Gödel's incompleteness theorems may be taken for granted by Hofstadter from my understanding and reflection but it's not fatal. If you take Gödel straight up ... mathematics and numbers might never be understood, let alone proven. Our minds have great difficulty constructing vocabulary to rationalize mathematics. That's not `news'. The multiplicity of examples and variants that Hofstadter provides regarding this subtle reality of human understanding are fun. I suppose we all comprehend the fuzziness that words contribute or fail completely in communicating mathematical constructs. Hofstadter reinforces the notion that we can't put our finger on our mind's dilemma with the exactitude we desire. I came away with a better appreciation that I'm not alone in the quagmire.

Many, many years ago, I simply enjoyed the whimsy of Escher's art. As a young physicist, I had not come to appreciate the relationship between "art" with science beyond the medium. The curious and repetitious appearance of unconscious ratios in non-mathematical, natural and abstract contexts does `feel' a bit (should I say it?) unnatural. The golden ratio, Fibonacci numbers, Euler characteristics, omega constant, etc affect everything but nothing that can be verbally expressed. Why? No idea. It just does. Hofstadter expresses this `feeling' perhaps as well as we can elucidate it.

Bach ... I got it! I enjoyed Hofstadter's excursions with Bach. Why? ... I was a terrible piano student. I didn't get it. My sister did. It bothered me to no end as a kid. Some few years ago I ran across a detailed Pythagorean statement about how tone/music is recognized as concordant and related by small integer ratios. It was magic to my mind. I'm ready to try again. It seems so simple!

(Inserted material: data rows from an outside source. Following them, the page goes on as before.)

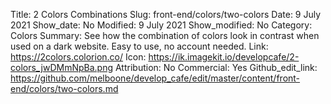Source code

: Title: 2 Colors Combinations
Slug: front-end/colors/two-colors
Date: 9 July 2021
Show_date: No
Modified: 9 July 2021
Show_modified: No
Category: Colors
Summary: See how the combination of colors look in contrast when used on a dark website. Easy to use, no account needed.
Link: https://2colors.colorion.co/
Icon: https://ik.imagekit.io/developcafe/2-colors_jwDMmNpBa.png
Attribution: No
Commercial: Yes
Github_edit_link: https://github.com/melboone/develop_cafe/edit/master/content/front-end/colors/two-colors.md
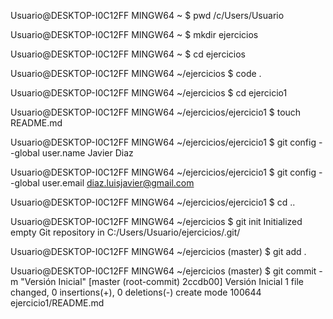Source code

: 
Usuario@DESKTOP-I0C12FF MINGW64 ~
$ pwd
/c/Users/Usuario

Usuario@DESKTOP-I0C12FF MINGW64 ~
$ mkdir ejercicios

Usuario@DESKTOP-I0C12FF MINGW64 ~
$ cd ejercicios

Usuario@DESKTOP-I0C12FF MINGW64 ~/ejercicios
$ code .

Usuario@DESKTOP-I0C12FF MINGW64 ~/ejercicios
$ cd ejercicio1

Usuario@DESKTOP-I0C12FF MINGW64 ~/ejercicios/ejercicio1
$ touch README.md

Usuario@DESKTOP-I0C12FF MINGW64 ~/ejercicios/ejercicio1
$ git config --global user.name Javier Diaz

Usuario@DESKTOP-I0C12FF MINGW64 ~/ejercicios/ejercicio1
$ git config --global user.email diaz.luisjavier@gmail.com

Usuario@DESKTOP-I0C12FF MINGW64 ~/ejercicios/ejercicio1
$ cd ..

Usuario@DESKTOP-I0C12FF MINGW64 ~/ejercicios
$ git init
Initialized empty Git repository in C:/Users/Usuario/ejercicios/.git/

Usuario@DESKTOP-I0C12FF MINGW64 ~/ejercicios (master)
$ git add .

Usuario@DESKTOP-I0C12FF MINGW64 ~/ejercicios (master)
$ git commit -m "Versión Inicial"
[master (root-commit) 2ccdb00] Versión Inicial
 1 file changed, 0 insertions(+), 0 deletions(-)
 create mode 100644 ejercicio1/README.md
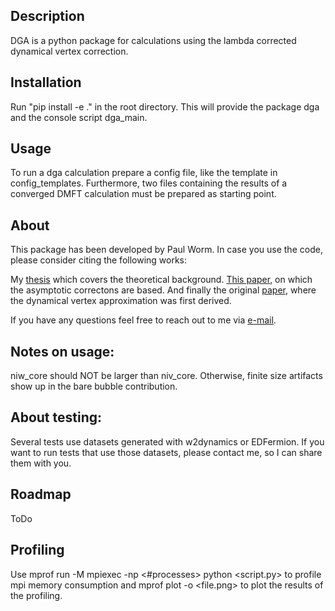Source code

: ## Description
DGA is a python package for calculations using the lambda corrected dynamical vertex correction. 

## Installation
Run "pip install -e ." in the root directory. This will provide the package dga and the console script dga_main.


## Usage
To run a dga calculation prepare a config file, like the template in config_templates. Furthermore, two files containing 
the results of a converged DMFT calculation must be prepared as starting point. 

## About

This package has been developed by Paul Worm. 
In case you use the code, please consider citing the following works: 

My [thesis](https://repositum.tuwien.at/handle/20.500.12708/176739) which covers the theoretical background. 
[This paper](https://iopscience.iop.org/article/10.1088/2515-7639/ac7e6d), on which the asymptotic correctons are based. 
And finally the original [paper](https://journals.aps.org/prb/abstract/10.1103/PhysRevB.75.045118), where the dynamical vertex approximation was first derived. 

If you have any questions feel free to reach out to me via [e-mail](mailto:pworm42@gmail.com).

## Notes on usage: 
niw_core should NOT be larger than niv_core. Otherwise, finite size artifacts show up in the bare bubble contribution.  

## About testing: 
Several tests use datasets generated with w2dynamics or EDFermion. If you want to run tests that use those datasets, please 
contact me, so I can share them with you. 

## Roadmap
ToDo

## Profiling
Use mprof run -M mpiexec -np <#processes> python <script.py> to profile mpi memory consumption and mprof plot -o <file.png> to plot the results of the profiling.
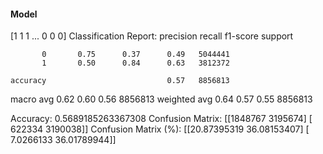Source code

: #### Model
[1 1 1 ... 0 0 0]
Classification Report:
              precision    recall  f1-score   support

           0       0.75      0.37      0.49   5044441
           1       0.50      0.84      0.63   3812372

    accuracy                           0.57   8856813
   macro avg       0.62      0.60      0.56   8856813
weighted avg       0.64      0.57      0.55   8856813

Accuracy: 0.5689185263367308
Confusion Matrix:
[[1848767 3195674]
 [ 622334 3190038]]
Confusion Matrix (%):
[[20.87395319 36.08153407]
 [ 7.0266133  36.01789944]]
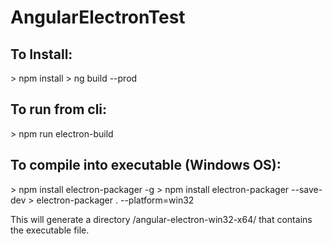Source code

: # AngularElectronTest

## To Install:
\> npm install
\> ng build --prod

## To run from cli:
\> npm run electron-build

## To compile into executable (Windows OS):
\> npm install electron-packager -g
\> npm install electron-packager --save-dev
\> electron-packager . --platform=win32

This will generate a directory /angular-electron-win32-x64/ that contains the executable file.
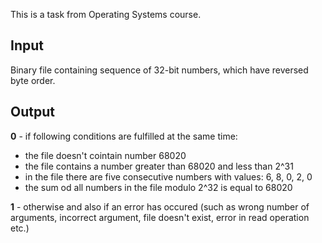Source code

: This is a task from Operating Systems course.

## Input

Binary file containing sequence of 32-bit numbers, which have reversed byte order.

## Output

**0** - if following conditions are fulfilled at the same time:

- the file doesn't cointain number 68020
- the file contains a number greater than 68020 and less than 2^31
- in the file there are five consecutive numbers with values: 6, 8, 0, 2, 0
- the sum od all numbers in the file modulo 2^32 is equal to 68020

**1** - otherwise and also if an error has occured (such as wrong number of arguments, incorrect argument, file doesn't exist, error in read operation etc.)
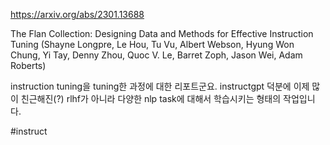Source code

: https://arxiv.org/abs/2301.13688

The Flan Collection: Designing Data and Methods for Effective Instruction Tuning (Shayne Longpre, Le Hou, Tu Vu, Albert Webson, Hyung Won Chung, Yi Tay, Denny Zhou, Quoc V. Le, Barret Zoph, Jason Wei, Adam Roberts)

instruction tuning을 tuning한 과정에 대한 리포트군요. instructgpt 덕분에 이제 많이 친근해진(?) rlhf가 아니라 다양한 nlp task에 대해서 학습시키는 형태의 작업입니다.

#instruct
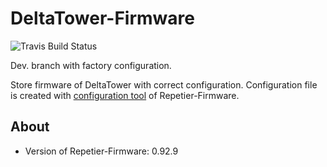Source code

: # DeltaTower-Firmware
![Travis Build Status](https://travis-ci.org/fablabneuch/DeltaTower-Firmware.svg?branch=deltatower-v092)

Dev. branch with factory configuration.

Store firmware of DeltaTower with correct configuration. Configuration file is created with [configuration tool](https://www.repetier.com/firmware/v092/) of Repetier-Firmware.


## About
- Version of Repetier-Firmware: 0.92.9
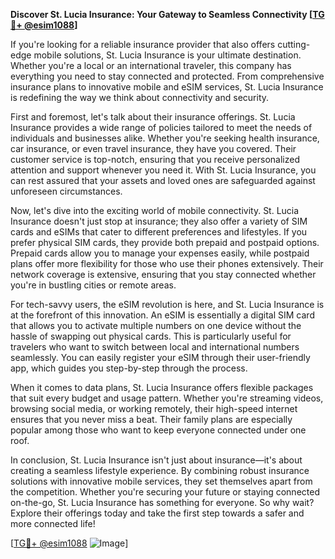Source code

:**Discover St. Lucia Insurance: Your Gateway to Seamless Connectivity [[TG💪+ @esim1088](https://t.me/s/esim1088)]**

If you're looking for a reliable insurance provider that also offers cutting-edge mobile solutions, St. Lucia Insurance is your ultimate destination. Whether you're a local or an international traveler, this company has everything you need to stay connected and protected. From comprehensive insurance plans to innovative mobile and eSIM services, St. Lucia Insurance is redefining the way we think about connectivity and security.

First and foremost, let's talk about their insurance offerings. St. Lucia Insurance provides a wide range of policies tailored to meet the needs of individuals and businesses alike. Whether you're seeking health insurance, car insurance, or even travel insurance, they have you covered. Their customer service is top-notch, ensuring that you receive personalized attention and support whenever you need it. With St. Lucia Insurance, you can rest assured that your assets and loved ones are safeguarded against unforeseen circumstances.

Now, let's dive into the exciting world of mobile connectivity. St. Lucia Insurance doesn't just stop at insurance; they also offer a variety of SIM cards and eSIMs that cater to different preferences and lifestyles. If you prefer physical SIM cards, they provide both prepaid and postpaid options. Prepaid cards allow you to manage your expenses easily, while postpaid plans offer more flexibility for those who use their phones extensively. Their network coverage is extensive, ensuring that you stay connected whether you're in bustling cities or remote areas.

For tech-savvy users, the eSIM revolution is here, and St. Lucia Insurance is at the forefront of this innovation. An eSIM is essentially a digital SIM card that allows you to activate multiple numbers on one device without the hassle of swapping out physical cards. This is particularly useful for travelers who want to switch between local and international numbers seamlessly. You can easily register your eSIM through their user-friendly app, which guides you step-by-step through the process.

When it comes to data plans, St. Lucia Insurance offers flexible packages that suit every budget and usage pattern. Whether you're streaming videos, browsing social media, or working remotely, their high-speed internet ensures that you never miss a beat. Their family plans are especially popular among those who want to keep everyone connected under one roof.

In conclusion, St. Lucia Insurance isn't just about insurance—it's about creating a seamless lifestyle experience. By combining robust insurance solutions with innovative mobile services, they set themselves apart from the competition. Whether you're securing your future or staying connected on-the-go, St. Lucia Insurance has something for everyone. So why wait? Explore their offerings today and take the first step towards a safer and more connected life!

[[TG💪+ @esim1088](https://t.me/s/esim1088) ![Image](https://i.postimg.cc/Y0z9fWf4/image.png)]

Hofstadter uses narrative `gimmicks' (for lack of a better word ) to link the Gödel, Escher and Bach theme into vertical and horizontal systems and system of systems that may or may not withstand peer review. That's not really the point. I'd call it mind fertilizer ... lots and lots of it.

And that's my criticism ... the read is massive. You have to want to press on through verbosity and detours. It's a book that I would imagine not every reader will preserver to finish. I must admit I was almost one.

In reflection upon the six months or so that I took to read it I'd say it was worth it. There will be times that you'll ask yourself why you ever picked the book up. It's mind candy ... that's what it is.